RECORD EXTRACTS:

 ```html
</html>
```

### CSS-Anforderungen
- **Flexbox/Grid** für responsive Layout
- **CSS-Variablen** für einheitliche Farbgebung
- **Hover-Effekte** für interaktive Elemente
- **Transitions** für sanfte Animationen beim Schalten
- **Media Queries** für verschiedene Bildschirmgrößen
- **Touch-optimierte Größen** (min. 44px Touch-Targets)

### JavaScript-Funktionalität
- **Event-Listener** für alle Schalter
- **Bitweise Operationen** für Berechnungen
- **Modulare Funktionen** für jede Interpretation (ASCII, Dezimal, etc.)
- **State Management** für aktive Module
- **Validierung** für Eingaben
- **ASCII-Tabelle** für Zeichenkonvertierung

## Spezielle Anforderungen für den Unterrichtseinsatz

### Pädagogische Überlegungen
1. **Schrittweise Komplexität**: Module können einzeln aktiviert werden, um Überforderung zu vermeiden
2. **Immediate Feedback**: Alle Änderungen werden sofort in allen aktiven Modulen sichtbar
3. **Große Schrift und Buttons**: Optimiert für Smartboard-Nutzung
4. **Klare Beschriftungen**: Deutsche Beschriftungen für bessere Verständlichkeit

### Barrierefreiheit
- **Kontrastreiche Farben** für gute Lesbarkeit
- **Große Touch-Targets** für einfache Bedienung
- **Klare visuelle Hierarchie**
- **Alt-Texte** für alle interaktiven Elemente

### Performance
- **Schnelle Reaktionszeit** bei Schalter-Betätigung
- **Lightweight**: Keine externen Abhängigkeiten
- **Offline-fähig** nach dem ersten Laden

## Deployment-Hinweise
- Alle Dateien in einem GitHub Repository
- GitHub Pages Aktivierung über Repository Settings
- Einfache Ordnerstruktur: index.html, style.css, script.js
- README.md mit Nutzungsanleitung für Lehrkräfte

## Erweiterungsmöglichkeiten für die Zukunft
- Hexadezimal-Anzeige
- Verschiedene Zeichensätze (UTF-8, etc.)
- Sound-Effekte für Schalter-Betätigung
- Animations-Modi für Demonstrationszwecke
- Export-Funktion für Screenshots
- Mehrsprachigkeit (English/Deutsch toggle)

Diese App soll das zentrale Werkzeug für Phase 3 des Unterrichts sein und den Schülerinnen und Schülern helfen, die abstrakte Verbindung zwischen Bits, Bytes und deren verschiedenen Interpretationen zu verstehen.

YOUR ASSIGNMENT: Write out the data above again, word for word.

SOLUTION:
 ```html
</html>
```

### CSS-Anforderungen
- **Flexbox/Grid** für responsive Layout
- **CSS-Variablen** für einheitliche Farbgebung
- **Hover-Effekte** für interaktive Elemente
- **Transitions** für sanfte Animationen beim Schalten
- **Media Queries** für verschiedene Bildschirmgrößen
- **Touch-optimierte Größen** (min. 44px Touch-Targets)

### JavaScript-Funktionalität
- **Event-Listener** für alle Schalter
- **Bitweise Operationen** für Berechnungen
- **Modulare Funktionen** für jede Interpretation (ASCII, Dezimal, etc.)
- **State Management** für aktive Module
- **Validierung** für Eingaben
- **ASCII-Tabelle** für Zeichenkonvertierung

## Spezielle Anforderungen für den Unterrichtseinsatz

### Pädagogische Überlegungen
1. **Schrittweise Komplexität**: Module können einzeln aktiviert werden, um Überforderung zu vermeiden
2. **Immediate Feedback**: Alle Änderungen werden sofort in allen aktiven Modulen sichtbar
3. **Große Schrift und Buttons**: Optimiert für Smartboard-Nutzung
4. **Klare Beschriftungen**: Deutsche Beschriftungen für bessere Verständlichkeit

### Barrierefreiheit
- **Kontrastreiche Farben** für gute Lesbarkeit
- **Große Touch-Targets** für einfache Bedienung
- **Klare visuelle Hierarchie**
- **Alt-Texte** für alle interaktiven Elemente

### Performance
- **Schnelle Reaktionszeit** bei Schalter-Betätigung
- **Lightweight**: Keine externen Abhängigkeiten
- **Offline-fähig** nach dem ersten Laden

## Deployment-Hinweise
- Alle Dateien in einem GitHub Repository
- GitHub Pages Aktivierung über Repository Settings
- Einfache Ordnerstruktur: index.html, style.css, script.js
- README.md mit Nutzungsanleitung für Lehrkräfte

## Erweiterungsmöglichkeiten für die Zukunft
- Hexadezimal-Anzeige
- Verschiedene Zeichensätze (UTF-8, etc.)
- Sound-Effekte für Schalter-Betätigung
- Animations-Modi für Demonstrationszwecke
- Export-Funktion für Screenshots
- Mehrsprachigkeit (English/Deutsch toggle)

Diese App soll das zentrale Werkzeug für Phase 3 des Unterrichts sein und den Schülerinnen und Schülern helfen, die abstrakte Verbindung zwischen Bits, Bytes und deren verschiedenen Interpretationen zu verstehen.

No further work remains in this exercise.